But this is all OK because cannabis doesn't count. Marijuana isn't
like heroin, ice, cane toad resin or any of those real drugs. It's
just a harmless social lubricant - no different from a bowl of French
onion dip or a barbecued snag when you think about it logically.

Yeah, right.

For those of us whose preferred mind-altering substance is a David
Lynch flick, the tired old justifications for silly season alcohol
abuse sound just as ridiculous as listening to an all-out endorsement
of ye olde locoweed.

So booze is different from other drugs, is it? Totally harmless?
Utterly social?

Having been equally grossed out by spewing beer drinkers and
jaw-grinding cocaine snorters, I beg to differ.

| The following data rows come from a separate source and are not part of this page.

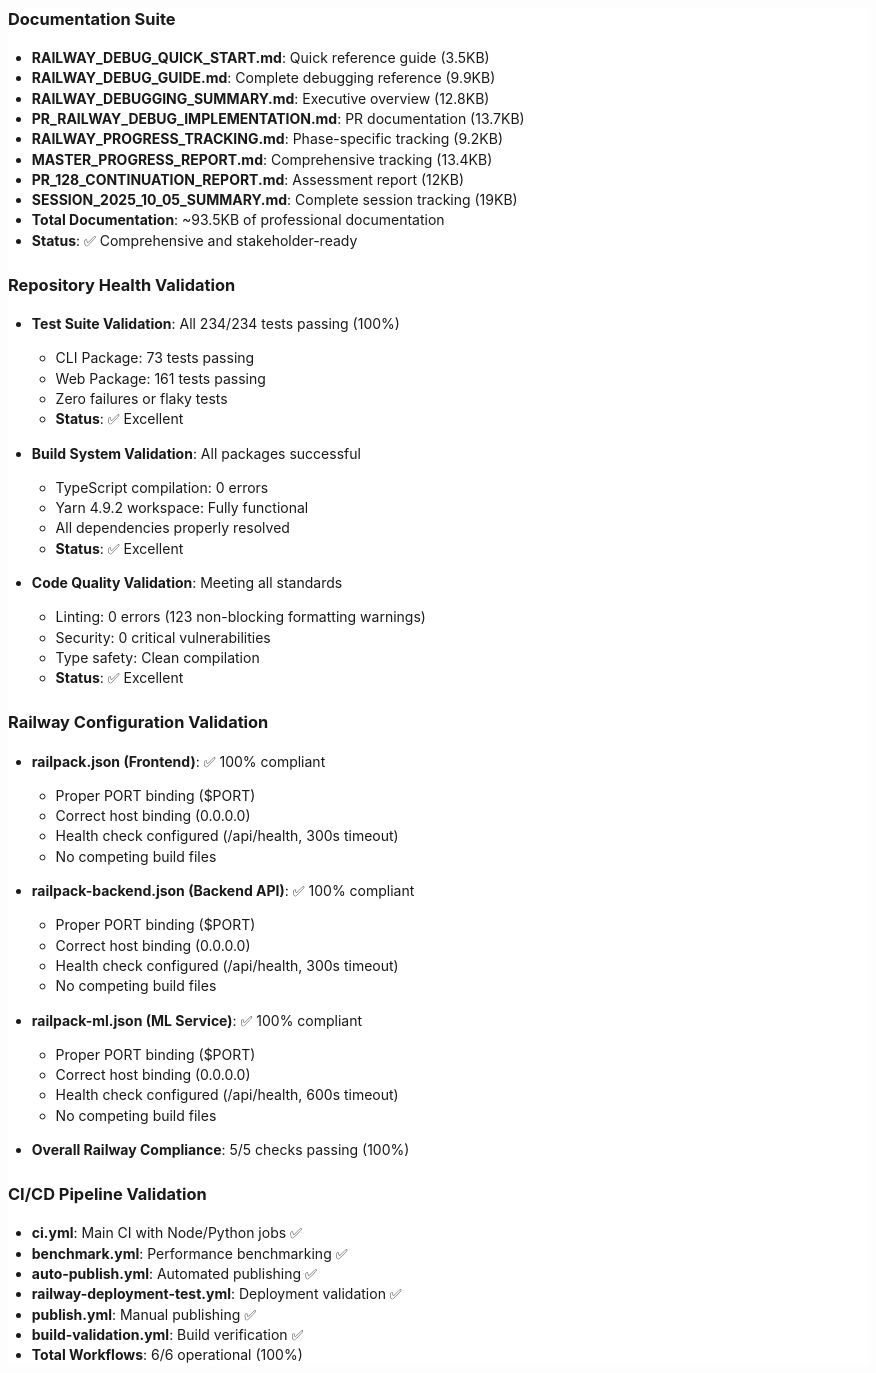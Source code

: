### Documentation Suite
- **RAILWAY_DEBUG_QUICK_START.md**: Quick reference guide (3.5KB)
- **RAILWAY_DEBUG_GUIDE.md**: Complete debugging reference (9.9KB)
- **RAILWAY_DEBUGGING_SUMMARY.md**: Executive overview (12.8KB)
- **PR_RAILWAY_DEBUG_IMPLEMENTATION.md**: PR documentation (13.7KB)
- **RAILWAY_PROGRESS_TRACKING.md**: Phase-specific tracking (9.2KB)
- **MASTER_PROGRESS_REPORT.md**: Comprehensive tracking (13.4KB)
- **PR_128_CONTINUATION_REPORT.md**: Assessment report (12KB)
- **SESSION_2025_10_05_SUMMARY.md**: Complete session tracking (19KB)
- **Total Documentation**: ~93.5KB of professional documentation
- **Status**: ✅ Comprehensive and stakeholder-ready

### Repository Health Validation
- **Test Suite Validation**: All 234/234 tests passing (100%)
  - CLI Package: 73 tests passing
  - Web Package: 161 tests passing
  - Zero failures or flaky tests
  - **Status**: ✅ Excellent

- **Build System Validation**: All packages successful
  - TypeScript compilation: 0 errors
  - Yarn 4.9.2 workspace: Fully functional
  - All dependencies properly resolved
  - **Status**: ✅ Excellent

- **Code Quality Validation**: Meeting all standards
  - Linting: 0 errors (123 non-blocking formatting warnings)
  - Security: 0 critical vulnerabilities
  - Type safety: Clean compilation
  - **Status**: ✅ Excellent

### Railway Configuration Validation
- **railpack.json (Frontend)**: ✅ 100% compliant
  - Proper PORT binding ($PORT)
  - Correct host binding (0.0.0.0)
  - Health check configured (/api/health, 300s timeout)
  - No competing build files

- **railpack-backend.json (Backend API)**: ✅ 100% compliant
  - Proper PORT binding ($PORT)
  - Correct host binding (0.0.0.0)
  - Health check configured (/api/health, 300s timeout)
  - No competing build files

- **railpack-ml.json (ML Service)**: ✅ 100% compliant
  - Proper PORT binding ($PORT)
  - Correct host binding (0.0.0.0)
  - Health check configured (/api/health, 600s timeout)
  - No competing build files

- **Overall Railway Compliance**: 5/5 checks passing (100%)

### CI/CD Pipeline Validation
- **ci.yml**: Main CI with Node/Python jobs ✅
- **benchmark.yml**: Performance benchmarking ✅
- **auto-publish.yml**: Automated publishing ✅
- **railway-deployment-test.yml**: Deployment validation ✅
- **publish.yml**: Manual publishing ✅
- **build-validation.yml**: Build verification ✅
- **Total Workflows**: 6/6 operational (100%)
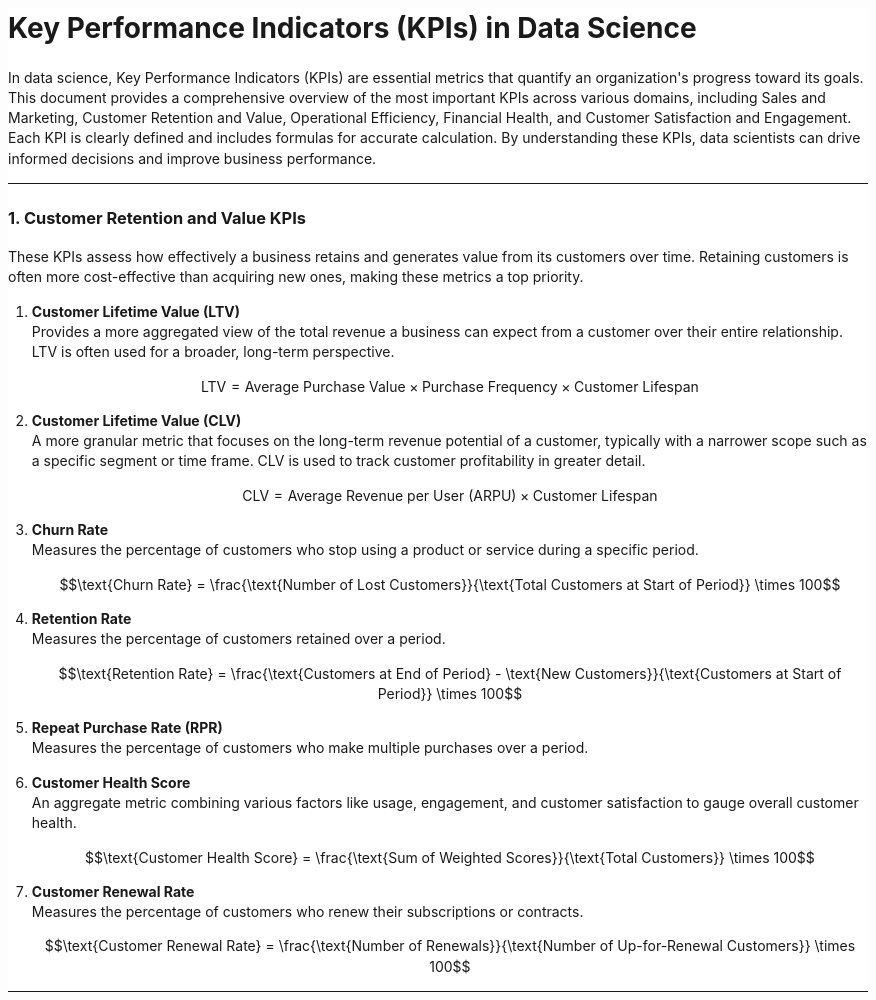# **Key Performance Indicators (KPIs) in Data Science**

In data science, Key Performance Indicators (KPIs) are essential metrics that quantify an organization's progress toward its goals. This document provides a comprehensive overview of the most important KPIs across various domains, including Sales and Marketing, Customer Retention and Value, Operational Efficiency, Financial Health, and Customer Satisfaction and Engagement. Each KPI is clearly defined and includes formulas for accurate calculation. By understanding these KPIs, data scientists can drive informed decisions and improve business performance.

---

### **1. Customer Retention and Value KPIs**  
These KPIs assess how effectively a business retains and generates value from its customers over time. Retaining customers is often more cost-effective than acquiring new ones, making these metrics a top priority.

1. **Customer Lifetime Value (LTV)**  
   Provides a more aggregated view of the total revenue a business can expect from a customer over their entire relationship. LTV is often used for a broader, long-term perspective.

   $$\text{LTV} = \text{Average Purchase Value} \times \text{Purchase Frequency} \times \text{Customer Lifespan}$$

2. **Customer Lifetime Value (CLV)**  
   A more granular metric that focuses on the long-term revenue potential of a customer, typically with a narrower scope such as a specific segment or time frame. CLV is used to track customer profitability in greater detail.

   $$\text{CLV} = \text{Average Revenue per User (ARPU)} \times \text{Customer Lifespan}$$

3. **Churn Rate**  
   Measures the percentage of customers who stop using a product or service during a specific period.

   $$\text{Churn Rate} = \frac{\text{Number of Lost Customers}}{\text{Total Customers at Start of Period}} \times 100$$

4. **Retention Rate**  
   Measures the percentage of customers retained over a period.

   $$\text{Retention Rate} = \frac{\text{Customers at End of Period} - \text{New Customers}}{\text{Customers at Start of Period}} \times 100$$

5. **Repeat Purchase Rate (RPR)**  
   Measures the percentage of customers who make multiple purchases over a period.

6. **Customer Health Score**  
   An aggregate metric combining various factors like usage, engagement, and customer satisfaction to gauge overall customer health.

   $$\text{Customer Health Score} = \frac{\text{Sum of Weighted Scores}}{\text{Total Customers}} \times 100$$

7. **Customer Renewal Rate**  
   Measures the percentage of customers who renew their subscriptions or contracts.

   $$\text{Customer Renewal Rate} = \frac{\text{Number of Renewals}}{\text{Number of Up-for-Renewal Customers}} \times 100$$

---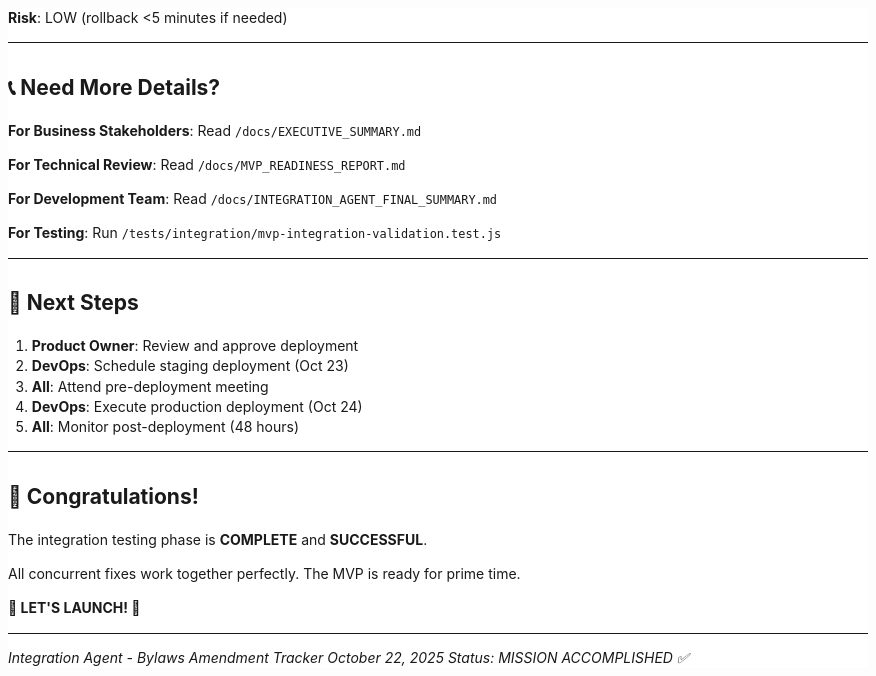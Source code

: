 **Risk**: LOW (rollback <5 minutes if needed)

---

## 📞 Need More Details?

**For Business Stakeholders**: Read `/docs/EXECUTIVE_SUMMARY.md`

**For Technical Review**: Read `/docs/MVP_READINESS_REPORT.md`

**For Development Team**: Read `/docs/INTEGRATION_AGENT_FINAL_SUMMARY.md`

**For Testing**: Run `/tests/integration/mvp-integration-validation.test.js`

---

## 🏁 Next Steps

1. **Product Owner**: Review and approve deployment
2. **DevOps**: Schedule staging deployment (Oct 23)
3. **All**: Attend pre-deployment meeting
4. **DevOps**: Execute production deployment (Oct 24)
5. **All**: Monitor post-deployment (48 hours)

---

## 🎊 Congratulations!

The integration testing phase is **COMPLETE** and **SUCCESSFUL**.

All concurrent fixes work together perfectly. The MVP is ready for prime time.

**🚀 LET'S LAUNCH! 🚀**

---

*Integration Agent - Bylaws Amendment Tracker*
*October 22, 2025*
*Status: MISSION ACCOMPLISHED ✅*
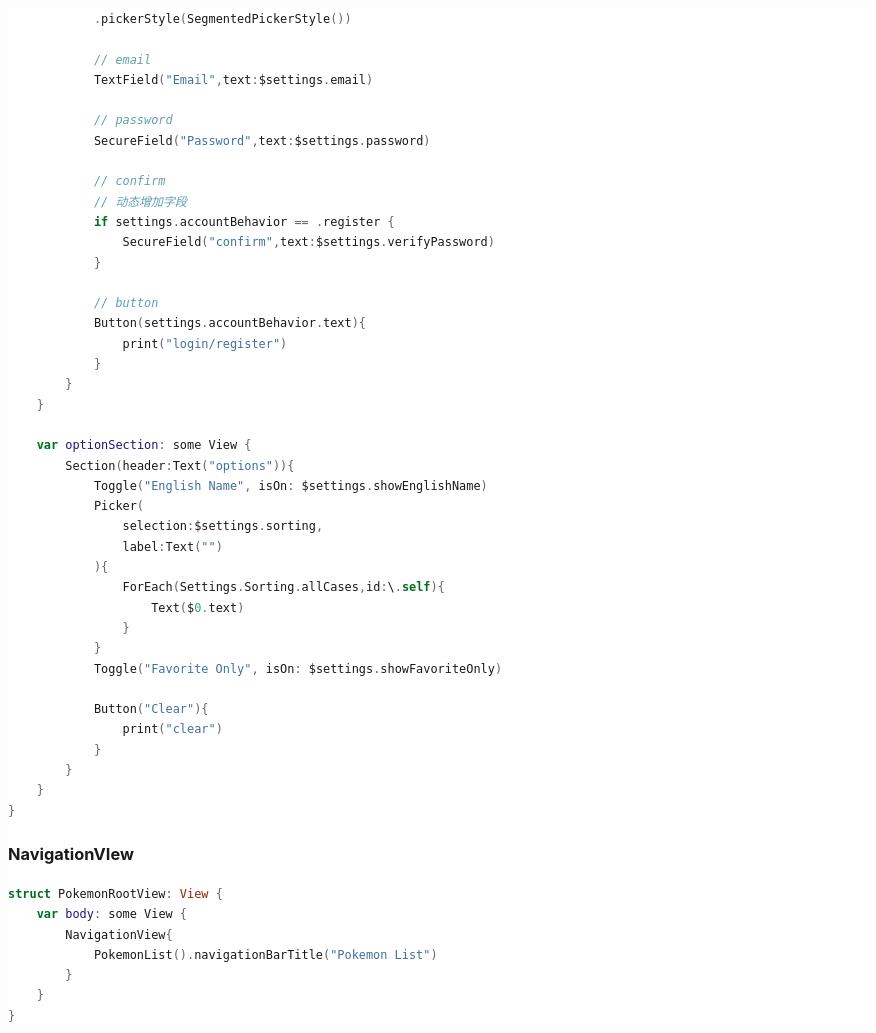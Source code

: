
 ```swift
            .pickerStyle(SegmentedPickerStyle())
            
            // email
            TextField("Email",text:$settings.email)

            // password
            SecureField("Password",text:$settings.password)

            // confirm
            // 动态增加字段
            if settings.accountBehavior == .register {
                SecureField("confirm",text:$settings.verifyPassword)
            }

            // button
            Button(settings.accountBehavior.text){
                print("login/register")
            }
        }
    }
    
    var optionSection: some View {
        Section(header:Text("options")){
            Toggle("English Name", isOn: $settings.showEnglishName)
            Picker(
                selection:$settings.sorting,
                label:Text("")
            ){
                ForEach(Settings.Sorting.allCases,id:\.self){
                    Text($0.text)
                }
            }
            Toggle("Favorite Only", isOn: $settings.showFavoriteOnly)
            
            Button("Clear"){
                print("clear")
            }
        }
    }
}
```

### NavigationVIew

```swift
struct PokemonRootView: View {
    var body: some View {
        NavigationView{
            PokemonList().navigationBarTitle("Pokemon List")
        }
    }
}
```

As a young rabble rouser who used to commute to high school from a
Nimbin commune, I spent my late teens doing the responsible thing and
trying many things once.

After what was - by Nimbin standards - an extraordinarily brief period
of experimentation, I decided my psychoactive substances of choice
were strong espresso coffees and weak vodka and sodas.

(I take the latter in so diluted a state, a naturopath once scoffed
that their effect would barely be homeopathic.)

During big nights on the turps, I have been known to lash out on two
or three unshandied flutes of champagne, but, unless these are paced
over many hours, I'm always at risk of chucking a Glenn Milne at the
Walkleys, a Danny DeVito on The View or a Lindsay Lohan just about
anywhere.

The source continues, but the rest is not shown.